Shortly after the quake, health workers saw a spike in TB cases, but some think this could have been as a result of increased screening by volunteer organizations. "A lot of the foreigners who came to Haiti to help, they had TB on their mind, they were screening for it... I think that drove the referrals we saw early on, and now I think we've gone down because there is less active screening," said Charles.
A pre-existing epidemic
While the earthquake has destroyed TB infrastructure, stretched limited health resources and worsened living conditions, the disease is not new to Haiti. According to a new WHO report on TB, the current prevalence in Haiti is 312 cases per 100,000 people, by far the highest in the western hemisphere. Like much of the developing world, it is closely linked to HIV; Haiti's HIV rate is 2.2 percent. With 30 percent of the global HIV positive population likely to contract TB in their lifetime, the joint TB and HIV burden in Haiti is heavy.

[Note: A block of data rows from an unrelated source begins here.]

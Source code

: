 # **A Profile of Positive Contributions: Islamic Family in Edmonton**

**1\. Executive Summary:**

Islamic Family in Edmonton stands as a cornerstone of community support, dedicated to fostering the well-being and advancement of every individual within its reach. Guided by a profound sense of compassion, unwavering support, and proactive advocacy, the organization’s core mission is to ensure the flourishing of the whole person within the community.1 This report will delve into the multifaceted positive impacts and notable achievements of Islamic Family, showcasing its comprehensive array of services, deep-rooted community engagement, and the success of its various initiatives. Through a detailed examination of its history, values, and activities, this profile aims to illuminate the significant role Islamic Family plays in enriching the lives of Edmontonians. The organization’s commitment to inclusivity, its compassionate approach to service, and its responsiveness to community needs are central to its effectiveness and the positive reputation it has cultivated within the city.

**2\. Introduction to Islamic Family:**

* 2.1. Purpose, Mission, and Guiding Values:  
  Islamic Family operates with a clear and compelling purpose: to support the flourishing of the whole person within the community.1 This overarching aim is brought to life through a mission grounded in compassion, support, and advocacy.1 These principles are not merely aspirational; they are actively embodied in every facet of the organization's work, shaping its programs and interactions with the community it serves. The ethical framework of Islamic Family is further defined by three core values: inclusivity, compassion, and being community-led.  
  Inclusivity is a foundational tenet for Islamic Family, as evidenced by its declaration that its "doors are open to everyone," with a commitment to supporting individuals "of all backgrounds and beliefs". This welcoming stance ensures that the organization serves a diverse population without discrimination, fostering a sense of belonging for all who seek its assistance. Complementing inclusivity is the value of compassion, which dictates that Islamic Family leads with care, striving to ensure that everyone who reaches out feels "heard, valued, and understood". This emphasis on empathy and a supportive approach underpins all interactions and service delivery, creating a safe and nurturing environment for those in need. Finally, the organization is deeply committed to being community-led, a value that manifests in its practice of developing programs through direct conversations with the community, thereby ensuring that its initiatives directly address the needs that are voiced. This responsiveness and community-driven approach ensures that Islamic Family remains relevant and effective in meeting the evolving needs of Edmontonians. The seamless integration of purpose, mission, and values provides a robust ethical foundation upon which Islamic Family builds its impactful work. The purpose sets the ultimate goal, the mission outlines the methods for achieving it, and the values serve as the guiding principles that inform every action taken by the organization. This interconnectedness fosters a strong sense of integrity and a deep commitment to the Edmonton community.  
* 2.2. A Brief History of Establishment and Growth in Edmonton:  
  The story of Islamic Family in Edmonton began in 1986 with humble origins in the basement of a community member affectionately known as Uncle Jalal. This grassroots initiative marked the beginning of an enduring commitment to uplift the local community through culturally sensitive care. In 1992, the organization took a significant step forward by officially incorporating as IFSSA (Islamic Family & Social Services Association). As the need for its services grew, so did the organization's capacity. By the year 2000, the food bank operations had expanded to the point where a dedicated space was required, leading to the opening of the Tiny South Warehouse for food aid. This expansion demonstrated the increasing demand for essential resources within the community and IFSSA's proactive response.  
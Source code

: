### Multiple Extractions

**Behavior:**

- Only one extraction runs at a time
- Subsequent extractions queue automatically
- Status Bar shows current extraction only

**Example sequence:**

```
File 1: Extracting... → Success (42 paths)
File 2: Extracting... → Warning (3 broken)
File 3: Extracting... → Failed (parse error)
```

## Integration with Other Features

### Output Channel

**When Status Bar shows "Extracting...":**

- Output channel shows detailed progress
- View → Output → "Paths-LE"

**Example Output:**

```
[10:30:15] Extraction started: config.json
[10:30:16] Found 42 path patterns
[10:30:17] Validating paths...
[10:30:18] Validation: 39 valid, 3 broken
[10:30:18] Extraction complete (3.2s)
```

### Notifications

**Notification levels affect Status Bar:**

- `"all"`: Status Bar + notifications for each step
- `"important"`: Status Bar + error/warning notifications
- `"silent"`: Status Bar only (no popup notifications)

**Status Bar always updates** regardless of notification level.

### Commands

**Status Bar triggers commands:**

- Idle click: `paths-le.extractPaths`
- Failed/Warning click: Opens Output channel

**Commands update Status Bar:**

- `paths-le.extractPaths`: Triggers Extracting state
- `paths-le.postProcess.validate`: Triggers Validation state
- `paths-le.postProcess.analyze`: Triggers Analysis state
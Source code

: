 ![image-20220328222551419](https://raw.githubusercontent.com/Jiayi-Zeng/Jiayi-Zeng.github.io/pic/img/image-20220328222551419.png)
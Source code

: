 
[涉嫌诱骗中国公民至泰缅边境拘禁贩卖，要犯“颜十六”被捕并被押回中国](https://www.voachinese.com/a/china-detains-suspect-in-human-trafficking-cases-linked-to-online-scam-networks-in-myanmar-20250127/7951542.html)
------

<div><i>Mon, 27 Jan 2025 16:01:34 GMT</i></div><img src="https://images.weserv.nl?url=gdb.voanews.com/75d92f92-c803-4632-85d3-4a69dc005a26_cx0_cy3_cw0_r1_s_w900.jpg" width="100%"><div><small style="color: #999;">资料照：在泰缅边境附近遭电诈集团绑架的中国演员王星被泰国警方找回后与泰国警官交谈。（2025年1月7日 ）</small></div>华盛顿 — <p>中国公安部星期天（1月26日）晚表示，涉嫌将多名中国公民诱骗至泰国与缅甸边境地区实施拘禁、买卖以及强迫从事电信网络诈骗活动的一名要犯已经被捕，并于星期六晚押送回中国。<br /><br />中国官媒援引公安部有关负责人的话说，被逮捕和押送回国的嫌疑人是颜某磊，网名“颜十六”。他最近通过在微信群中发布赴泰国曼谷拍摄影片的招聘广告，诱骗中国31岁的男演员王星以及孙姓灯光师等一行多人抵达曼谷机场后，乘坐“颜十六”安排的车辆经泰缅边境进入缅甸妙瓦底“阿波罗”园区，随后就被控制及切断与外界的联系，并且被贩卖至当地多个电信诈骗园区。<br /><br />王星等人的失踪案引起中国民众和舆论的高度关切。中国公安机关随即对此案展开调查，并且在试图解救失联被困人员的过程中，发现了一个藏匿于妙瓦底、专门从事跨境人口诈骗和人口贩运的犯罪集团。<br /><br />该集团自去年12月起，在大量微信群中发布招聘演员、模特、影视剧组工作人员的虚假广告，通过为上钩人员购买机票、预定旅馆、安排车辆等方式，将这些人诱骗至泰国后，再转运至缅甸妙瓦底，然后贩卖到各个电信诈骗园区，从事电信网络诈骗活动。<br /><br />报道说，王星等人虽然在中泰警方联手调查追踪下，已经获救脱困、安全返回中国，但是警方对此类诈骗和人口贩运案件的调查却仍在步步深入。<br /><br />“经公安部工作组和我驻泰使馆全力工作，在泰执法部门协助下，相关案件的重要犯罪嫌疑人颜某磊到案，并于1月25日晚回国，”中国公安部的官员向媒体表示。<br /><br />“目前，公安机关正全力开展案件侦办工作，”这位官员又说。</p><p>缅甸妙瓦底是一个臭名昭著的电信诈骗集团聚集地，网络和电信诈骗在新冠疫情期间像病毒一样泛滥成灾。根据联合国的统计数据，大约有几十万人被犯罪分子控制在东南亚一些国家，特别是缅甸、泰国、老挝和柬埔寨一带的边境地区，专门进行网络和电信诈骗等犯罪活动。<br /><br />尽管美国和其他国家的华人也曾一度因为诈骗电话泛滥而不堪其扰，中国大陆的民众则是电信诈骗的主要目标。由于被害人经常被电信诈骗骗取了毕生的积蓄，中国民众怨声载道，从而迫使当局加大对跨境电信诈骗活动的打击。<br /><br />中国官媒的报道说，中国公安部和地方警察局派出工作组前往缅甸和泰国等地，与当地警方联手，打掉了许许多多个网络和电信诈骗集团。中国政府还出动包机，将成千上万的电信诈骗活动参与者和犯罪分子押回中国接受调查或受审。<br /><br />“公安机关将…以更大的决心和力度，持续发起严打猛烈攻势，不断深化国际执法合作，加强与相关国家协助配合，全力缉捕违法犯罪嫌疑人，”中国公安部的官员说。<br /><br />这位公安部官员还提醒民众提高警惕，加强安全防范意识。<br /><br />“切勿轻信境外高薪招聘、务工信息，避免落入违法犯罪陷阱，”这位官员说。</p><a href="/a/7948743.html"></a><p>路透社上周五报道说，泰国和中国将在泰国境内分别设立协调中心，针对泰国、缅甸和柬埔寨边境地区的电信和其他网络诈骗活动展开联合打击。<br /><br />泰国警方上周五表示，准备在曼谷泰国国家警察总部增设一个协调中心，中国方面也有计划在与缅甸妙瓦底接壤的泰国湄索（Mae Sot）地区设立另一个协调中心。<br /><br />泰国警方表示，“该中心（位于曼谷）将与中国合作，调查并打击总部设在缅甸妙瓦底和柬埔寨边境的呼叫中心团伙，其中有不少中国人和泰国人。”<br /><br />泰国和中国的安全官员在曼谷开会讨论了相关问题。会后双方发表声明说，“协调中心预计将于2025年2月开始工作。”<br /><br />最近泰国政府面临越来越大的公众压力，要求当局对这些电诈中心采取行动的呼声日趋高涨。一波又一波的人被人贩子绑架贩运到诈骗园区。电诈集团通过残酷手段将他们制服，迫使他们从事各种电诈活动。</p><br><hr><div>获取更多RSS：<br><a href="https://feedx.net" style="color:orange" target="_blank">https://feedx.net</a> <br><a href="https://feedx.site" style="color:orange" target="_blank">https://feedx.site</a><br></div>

The patients I've been seeing in the aftermath of the earthquake had nothing to do with the earthquake - there's no way that TB developed in two weeks. |
"The patients I've been seeing in the aftermath of the earthquake had nothing to do with the earthquake - there's no way that TB developed in two weeks," said Coffee.
Ahead of Hurricane Tomas in October, the expanded TB ward Coffee runs was transferred from tents to a room in the hospital, with 27 beds for in-patient care; hundreds of outpatients also frequent the clinic. About 25 percent of Coffee's patients are HIV-positive and some 40 percent of in-patients are HIV-positive.
However, GHESKIO's Charles acknowledged that these new centres could quickly reach capacity, and providing adequate treatment and care would remain "a challenge".
Following the quake, UNAIDS released a situation assessment which named some of the priority areas for action in Haiti as: rebuilding the health system, restoring networks for people living with HIV, and protecting internally displaced people from HIV. It noted that a new national strategic plan for HIV would be needed, taking into account the country's new realities.